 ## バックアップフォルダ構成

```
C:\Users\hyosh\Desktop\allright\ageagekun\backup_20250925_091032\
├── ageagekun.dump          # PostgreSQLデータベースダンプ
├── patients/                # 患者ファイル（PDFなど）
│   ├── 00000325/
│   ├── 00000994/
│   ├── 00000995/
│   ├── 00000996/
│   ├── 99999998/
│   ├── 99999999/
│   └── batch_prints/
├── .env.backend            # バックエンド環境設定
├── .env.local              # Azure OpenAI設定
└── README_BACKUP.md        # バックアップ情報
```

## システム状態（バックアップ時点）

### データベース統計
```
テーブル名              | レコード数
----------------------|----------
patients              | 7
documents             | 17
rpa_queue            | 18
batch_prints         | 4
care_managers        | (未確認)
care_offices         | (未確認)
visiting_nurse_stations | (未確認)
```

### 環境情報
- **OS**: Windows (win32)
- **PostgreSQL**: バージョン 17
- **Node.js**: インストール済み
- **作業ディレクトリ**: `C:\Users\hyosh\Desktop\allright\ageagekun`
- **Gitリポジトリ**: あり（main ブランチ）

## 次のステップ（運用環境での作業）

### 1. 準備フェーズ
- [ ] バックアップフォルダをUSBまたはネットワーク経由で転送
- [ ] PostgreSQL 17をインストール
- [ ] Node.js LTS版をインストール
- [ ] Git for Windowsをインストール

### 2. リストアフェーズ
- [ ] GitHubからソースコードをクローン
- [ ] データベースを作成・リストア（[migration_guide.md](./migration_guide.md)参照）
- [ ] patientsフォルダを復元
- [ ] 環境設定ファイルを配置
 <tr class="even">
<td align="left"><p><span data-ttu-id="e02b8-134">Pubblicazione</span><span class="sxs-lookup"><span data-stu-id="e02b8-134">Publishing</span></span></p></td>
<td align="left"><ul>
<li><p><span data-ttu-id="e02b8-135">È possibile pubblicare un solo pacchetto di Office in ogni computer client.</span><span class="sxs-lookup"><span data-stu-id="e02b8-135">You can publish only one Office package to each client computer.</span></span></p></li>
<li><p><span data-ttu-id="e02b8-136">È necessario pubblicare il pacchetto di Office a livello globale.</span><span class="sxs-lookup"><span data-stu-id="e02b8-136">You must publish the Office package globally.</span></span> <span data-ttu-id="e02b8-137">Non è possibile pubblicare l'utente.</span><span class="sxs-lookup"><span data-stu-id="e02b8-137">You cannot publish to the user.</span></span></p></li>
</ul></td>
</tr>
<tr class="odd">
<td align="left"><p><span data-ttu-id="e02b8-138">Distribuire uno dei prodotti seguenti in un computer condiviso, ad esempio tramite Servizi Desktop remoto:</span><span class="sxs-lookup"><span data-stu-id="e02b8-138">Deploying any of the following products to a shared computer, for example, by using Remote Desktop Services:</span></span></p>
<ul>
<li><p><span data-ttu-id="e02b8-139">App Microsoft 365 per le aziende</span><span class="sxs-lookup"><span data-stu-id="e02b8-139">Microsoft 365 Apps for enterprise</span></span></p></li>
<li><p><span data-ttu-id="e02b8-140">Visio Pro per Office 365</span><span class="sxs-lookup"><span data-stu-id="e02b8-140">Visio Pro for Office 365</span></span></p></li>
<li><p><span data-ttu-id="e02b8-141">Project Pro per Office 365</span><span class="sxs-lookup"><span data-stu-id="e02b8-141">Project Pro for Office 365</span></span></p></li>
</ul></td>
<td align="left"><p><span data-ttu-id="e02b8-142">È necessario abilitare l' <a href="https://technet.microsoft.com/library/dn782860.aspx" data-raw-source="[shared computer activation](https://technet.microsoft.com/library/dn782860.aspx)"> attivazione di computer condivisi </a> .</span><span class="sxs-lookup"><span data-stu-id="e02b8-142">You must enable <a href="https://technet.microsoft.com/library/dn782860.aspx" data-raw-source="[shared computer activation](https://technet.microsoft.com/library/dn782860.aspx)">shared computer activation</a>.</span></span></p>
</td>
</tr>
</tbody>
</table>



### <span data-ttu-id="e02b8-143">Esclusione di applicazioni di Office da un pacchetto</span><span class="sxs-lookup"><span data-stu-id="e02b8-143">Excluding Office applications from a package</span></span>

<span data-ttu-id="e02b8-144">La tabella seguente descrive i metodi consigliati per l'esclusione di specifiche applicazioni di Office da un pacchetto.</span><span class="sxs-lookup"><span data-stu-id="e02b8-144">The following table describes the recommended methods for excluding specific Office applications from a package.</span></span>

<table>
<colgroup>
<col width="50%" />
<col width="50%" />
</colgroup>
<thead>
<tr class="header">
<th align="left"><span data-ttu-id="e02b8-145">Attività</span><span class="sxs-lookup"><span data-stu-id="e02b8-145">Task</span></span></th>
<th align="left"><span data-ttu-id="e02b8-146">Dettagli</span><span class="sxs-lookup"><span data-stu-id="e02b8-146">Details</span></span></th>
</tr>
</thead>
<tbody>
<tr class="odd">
▬▬▬▬▬▬
> _WORK INSTRUCTIONS_:
A verbatim copy of every record is what you should return.

> _TASK OUTPUT_:
 ## バックアップフォルダ構成

```
C:\Users\hyosh\Desktop\allright\ageagekun\backup_20250925_091032\
├── ageagekun.dump          # PostgreSQLデータベースダンプ
├── patients/                # 患者ファイル（PDFなど）
│   ├── 00000325/
│   ├── 00000994/
│   ├── 00000995/
│   ├── 00000996/
│   ├── 99999998/
│   ├── 99999999/
│   └── batch_prints/
├── .env.backend            # バックエンド環境設定
├── .env.local              # Azure OpenAI設定
└── README_BACKUP.md        # バックアップ情報
```

## システム状態（バックアップ時点）

### データベース統計
```
テーブル名              | レコード数
----------------------|----------
patients              | 7
documents             | 17
rpa_queue            | 18
batch_prints         | 4
care_managers        | (未確認)
care_offices         | (未確認)
visiting_nurse_stations | (未確認)
```

### 環境情報
- **OS**: Windows (win32)
- **PostgreSQL**: バージョン 17
- **Node.js**: インストール済み
- **作業ディレクトリ**: `C:\Users\hyosh\Desktop\allright\ageagekun`
- **Gitリポジトリ**: あり（main ブランチ）

## 次のステップ（運用環境での作業）

### 1. 準備フェーズ
- [ ] バックアップフォルダをUSBまたはネットワーク経由で転送
- [ ] PostgreSQL 17をインストール
- [ ] Node.js LTS版をインストール
- [ ] Git for Windowsをインストール

### 2. リストアフェーズ
- [ ] GitHubからソースコードをクローン
- [ ] データベースを作成・リストア（[migration_guide.md](./migration_guide.md)参照）
- [ ] patientsフォルダを復元
- [ ] 環境設定ファイルを配置
 <tr class="even">
<td align="left"><p><span data-ttu-id="e02b8-134">Pubblicazione</span><span class="sxs-lookup"><span data-stu-id="e02b8-134">Publishing</span></span></p></td>
<td align="left"><ul>
<li><p><span data-ttu-id="e02b8-135">È possibile pubblicare un solo pacchetto di Office in ogni computer client.</span><span class="sxs-lookup"><span data-stu-id="e02b8-135">You can publish only one Office package to each client computer.</span></span></p></li>
<li><p><span data-ttu-id="e02b8-136">È necessario pubblicare il pacchetto di Office a livello globale.</span><span class="sxs-lookup"><span data-stu-id="e02b8-136">You must publish the Office package globally.</span></span> <span data-ttu-id="e02b8-137">Non è possibile pubblicare l'utente.</span><span class="sxs-lookup"><span data-stu-id="e02b8-137">You cannot publish to the user.</span></span></p></li>
</ul></td>
</tr>
<tr class="odd">
<td align="left"><p><span data-ttu-id="e02b8-138">Distribuire uno dei prodotti seguenti in un computer condiviso, ad esempio tramite Servizi Desktop remoto:</span><span class="sxs-lookup"><span data-stu-id="e02b8-138">Deploying any of the following products to a shared computer, for example, by using Remote Desktop Services:</span></span></p>
<ul>
<li><p><span data-ttu-id="e02b8-139">App Microsoft 365 per le aziende</span><span class="sxs-lookup"><span data-stu-id="e02b8-139">Microsoft 365 Apps for enterprise</span></span></p></li>
<li><p><span data-ttu-id="e02b8-140">Visio Pro per Office 365</span><span class="sxs-lookup"><span data-stu-id="e02b8-140">Visio Pro for Office 365</span></span></p></li>
<li><p><span data-ttu-id="e02b8-141">Project Pro per Office 365</span><span class="sxs-lookup"><span data-stu-id="e02b8-141">Project Pro for Office 365</span></span></p></li>
</ul></td>
<td align="left"><p><span data-ttu-id="e02b8-142">È necessario abilitare l' <a href="https://technet.microsoft.com/library/dn782860.aspx" data-raw-source="[shared computer activation](https://technet.microsoft.com/library/dn782860.aspx)"> attivazione di computer condivisi </a> .</span><span class="sxs-lookup"><span data-stu-id="e02b8-142">You must enable <a href="https://technet.microsoft.com/library/dn782860.aspx" data-raw-source="[shared computer activation](https://technet.microsoft.com/library/dn782860.aspx)">shared computer activation</a>.</span></span></p>
</td>
</tr>
</tbody>
</table>



### <span data-ttu-id="e02b8-143">Esclusione di applicazioni di Office da un pacchetto</span><span class="sxs-lookup"><span data-stu-id="e02b8-143">Excluding Office applications from a package</span></span>

<span data-ttu-id="e02b8-144">La tabella seguente descrive i metodi consigliati per l'esclusione di specifiche applicazioni di Office da un pacchetto.</span><span class="sxs-lookup"><span data-stu-id="e02b8-144">The following table describes the recommended methods for excluding specific Office applications from a package.</span></span>

<table>
<colgroup>
<col width="50%" />
<col width="50%" />
</colgroup>
<thead>
<tr class="header">
<th align="left"><span data-ttu-id="e02b8-145">Attività</span><span class="sxs-lookup"><span data-stu-id="e02b8-145">Task</span></span></th>
<th align="left"><span data-ttu-id="e02b8-146">Dettagli</span><span class="sxs-lookup"><span data-stu-id="e02b8-146">Details</span></span></th>
</tr>
</thead>
<tbody>
<tr class="odd">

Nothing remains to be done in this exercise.